Work to complete: Check each line of the data for "subsection" and select those that have it.

### Data for processing

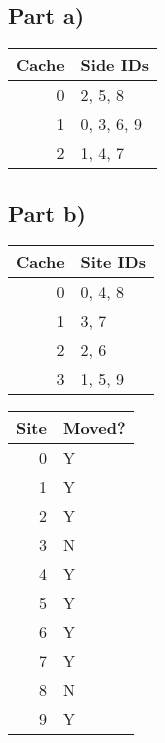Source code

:\documentclass[10pt,a4paper]{article}
\begin{document}
\subsection*{Part a)}

\begin{tabular}{rl}
Cache & Side IDs\\
\hline
0 & 2, 5, 8\\
1 & 0, 3, 6, 9\\
2 & 1, 4, 7\\
\end{tabular}
\begin{comment}
#+ORGTBL: SEND exercise-2-a orgtbl-to-latex :splice nil :skip 0
| Cache | Site IDs    |
|-------+------------|
|     0 | 2, 5, 8    |
|     1 | 0, 3, 6, 9 |
|     2 | 1, 4, 7    |
\end{comment}

\subsection*{Part b)}

\begin{tabular}{rl}
Cache & Site IDs\\
\hline
0 & 0, 4, 8\\
1 & 3, 7\\
2 & 2, 6\\
3 & 1, 5, 9\\
\end{tabular}
\begin{comment}
#+ORGTBL: SEND exercise-2-b orgtbl-to-latex :splice nil :skip 0
| Cache | Site IDs |
|-------+----------|
|     0 | 0, 4, 8  |
|     1 | 3, 7     |
|     2 | 2, 6     |
|     3 | 1, 5, 9  |
\end{comment}

\begin{tabular}{rl}
Site & Moved?\\
\hline
0 & Y\\
1 & Y\\
2 & Y\\
3 & N\\
4 & Y\\
5 & Y\\
6 & Y\\
7 & Y\\
8 & N\\
9 & Y\\
\end{tabular}
\begin{comment}
#+ORGTBL: SEND exercise-2-b-moved orgtbl-to-latex :splice nil :skip 0
| Site | Moved? |
|------+--------|
|    0 | Y      |
|    1 | Y      |
|    2 | Y      |
|    3 | N      |
|    4 | Y      |
|    5 | Y      |
|    6 | Y      |
|    7 | Y      |
|    8 | N      |
|    9 | Y      |
\end{comment}
\end{document}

######

Answer to this exercise:
\subsection*{Part a)}
\subsection*{Part b)}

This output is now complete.